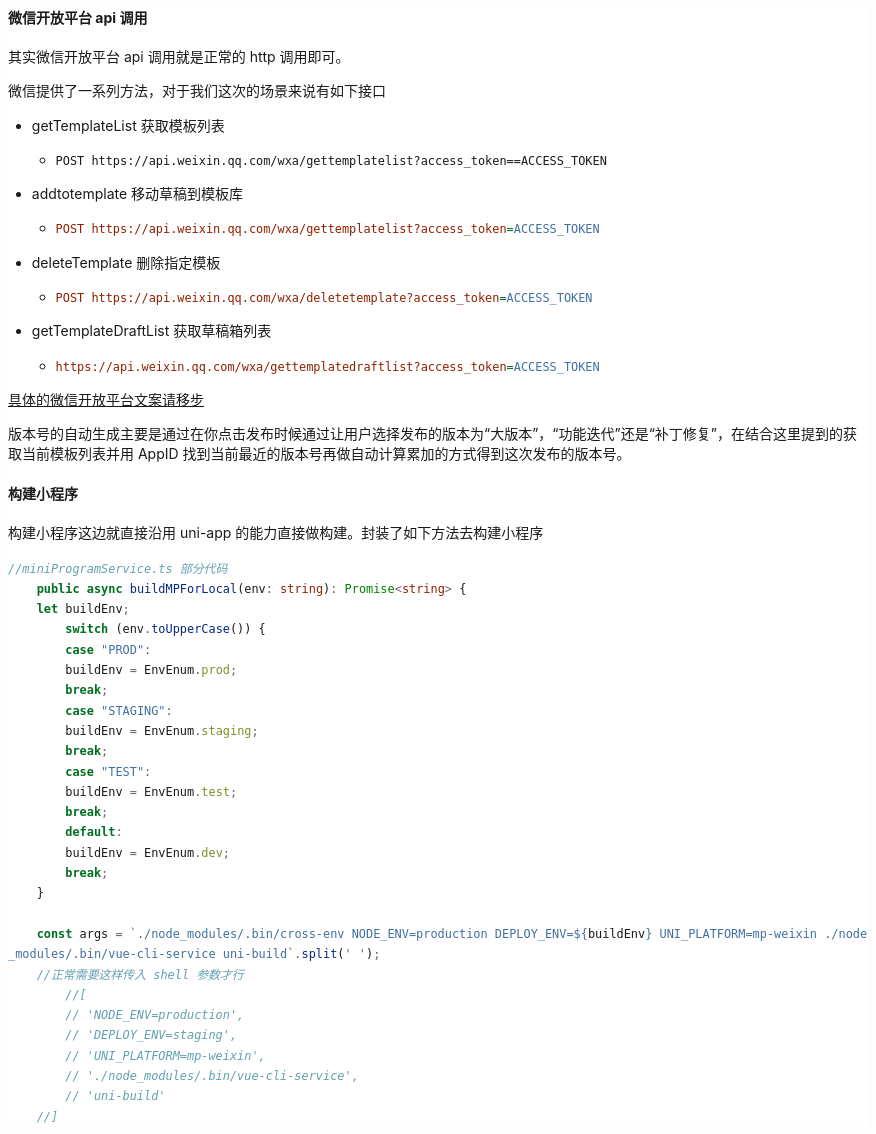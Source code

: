 #### 微信开放平台 api 调用

其实微信开放平台 api 调用就是正常的 http 调用即可。

微信提供了一系列方法，对于我们这次的场景来说有如下接口

*   getTemplateList 获取模板列表
    
    *   ```text
        POST https://api.weixin.qq.com/wxa/gettemplatelist?access_token==ACCESS_TOKEN
        ```
*   addtotemplate 移动草稿到模板库
    
    *   ```ini
        POST https://api.weixin.qq.com/wxa/gettemplatelist?access_token=ACCESS_TOKEN
        ```
*   deleteTemplate 删除指定模板
    
    *   ```ini
        POST https://api.weixin.qq.com/wxa/deletetemplate?access_token=ACCESS_TOKEN
        ```
*   getTemplateDraftList 获取草稿箱列表
    
    *   ```ini
        https://api.weixin.qq.com/wxa/gettemplatedraftlist?access_token=ACCESS_TOKEN
        ```

[具体的微信开放平台文案请移步](https://link.juejin.cn?target=https%3A%2F%2Fdevelopers.weixin.qq.com%2Fminiprogram%2Fdev%2Fapi-backend%2Fopen-api%2Ftemplate-message%2FtemplateMessage.addTemplate.html "https://developers.weixin.qq.com/miniprogram/dev/api-backend/open-api/template-message/templateMessage.addTemplate.html")

版本号的自动生成主要是通过在你点击发布时候通过让用户选择发布的版本为“大版本”，“功能迭代”还是“补丁修复”，在结合这里提到的获取当前模板列表并用 AppID 找到当前最近的版本号再做自动计算累加的方式得到这次发布的版本号。

#### 构建小程序

构建小程序这边就直接沿用 uni-app 的能力直接做构建。封装了如下方法去构建小程序

```typescript
//miniProgramService.ts 部分代码
    public async buildMPForLocal(env: string): Promise<string> {
    let buildEnv;
        switch (env.toUpperCase()) {
        case "PROD":
        buildEnv = EnvEnum.prod;
        break;
        case "STAGING":
        buildEnv = EnvEnum.staging;
        break;
        case "TEST":
        buildEnv = EnvEnum.test;
        break;
        default:
        buildEnv = EnvEnum.dev;
        break;
    }
    
    const args = `./node_modules/.bin/cross-env NODE_ENV=production DEPLOY_ENV=${buildEnv} UNI_PLATFORM=mp-weixin ./node_modules/.bin/vue-cli-service uni-build`.split(' ');
    //正常需要这样传入 shell 参数才行
        //[
        // 'NODE_ENV=production',
        // 'DEPLOY_ENV=staging',
        // 'UNI_PLATFORM=mp-weixin',
        // './node_modules/.bin/vue-cli-service',
        // 'uni-build'
    //]
```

*TASK TO COMPLETE:* In your answer, repeat all the entries exactly, but leave out the pictures.

*EXERCISE OUTPUT:*
Source code

: #### 微信开放平台 api 调用

其实微信开放平台 api 调用就是正常的 http 调用即可。

微信提供了一系列方法，对于我们这次的场景来说有如下接口

*   getTemplateList 获取模板列表
    
    *   ```text
        POST https://api.weixin.qq.com/wxa/gettemplatelist?access_token==ACCESS_TOKEN
        ```
*   addtotemplate 移动草稿到模板库
    
    *   ```ini
        POST https://api.weixin.qq.com/wxa/gettemplatelist?access_token=ACCESS_TOKEN
        ```
*   deleteTemplate 删除指定模板
    
    *   ```ini
        POST https://api.weixin.qq.com/wxa/deletetemplate?access_token=ACCESS_TOKEN
        ```
*   getTemplateDraftList 获取草稿箱列表
    
    *   ```ini
        https://api.weixin.qq.com/wxa/gettemplatedraftlist?access_token=ACCESS_TOKEN
        ```

[具体的微信开放平台文案请移步](https://link.juejin.cn?target=https%3A%2F%2Fdevelopers.weixin.qq.com%2Fminiprogram%2Fdev%2Fapi-backend%2Fopen-api%2Ftemplate-message%2FtemplateMessage.addTemplate.html "https://developers.weixin.qq.com/miniprogram/dev/api-backend/open-api/template-message/templateMessage.addTemplate.html")

版本号的自动生成主要是通过在你点击发布时候通过让用户选择发布的版本为“大版本”，“功能迭代”还是“补丁修复”，在结合这里提到的获取当前模板列表并用 AppID 找到当前最近的版本号再做自动计算累加的方式得到这次发布的版本号。

#### 构建小程序

构建小程序这边就直接沿用 uni-app 的能力直接做构建。封装了如下方法去构建小程序

```typescript
//miniProgramService.ts 部分代码
    public async buildMPForLocal(env: string): Promise<string> {
    let buildEnv;
        switch (env.toUpperCase()) {
        case "PROD":
        buildEnv = EnvEnum.prod;
        break;
        case "STAGING":
        buildEnv = EnvEnum.staging;
        break;
        case "TEST":
        buildEnv = EnvEnum.test;
        break;
        default:
        buildEnv = EnvEnum.dev;
        break;
    }
    
    const args = `./node_modules/.bin/cross-env NODE_ENV=production DEPLOY_ENV=${buildEnv} UNI_PLATFORM=mp-weixin ./node_modules/.bin/vue-cli-service uni-build`.split(' ');
    //正常需要这样传入 shell 参数才行
        //[
        // 'NODE_ENV=production',
        // 'DEPLOY_ENV=staging',
        // 'UNI_PLATFORM=mp-weixin',
        // './node_modules/.bin/vue-cli-service',
        // 'uni-build'
    //]
```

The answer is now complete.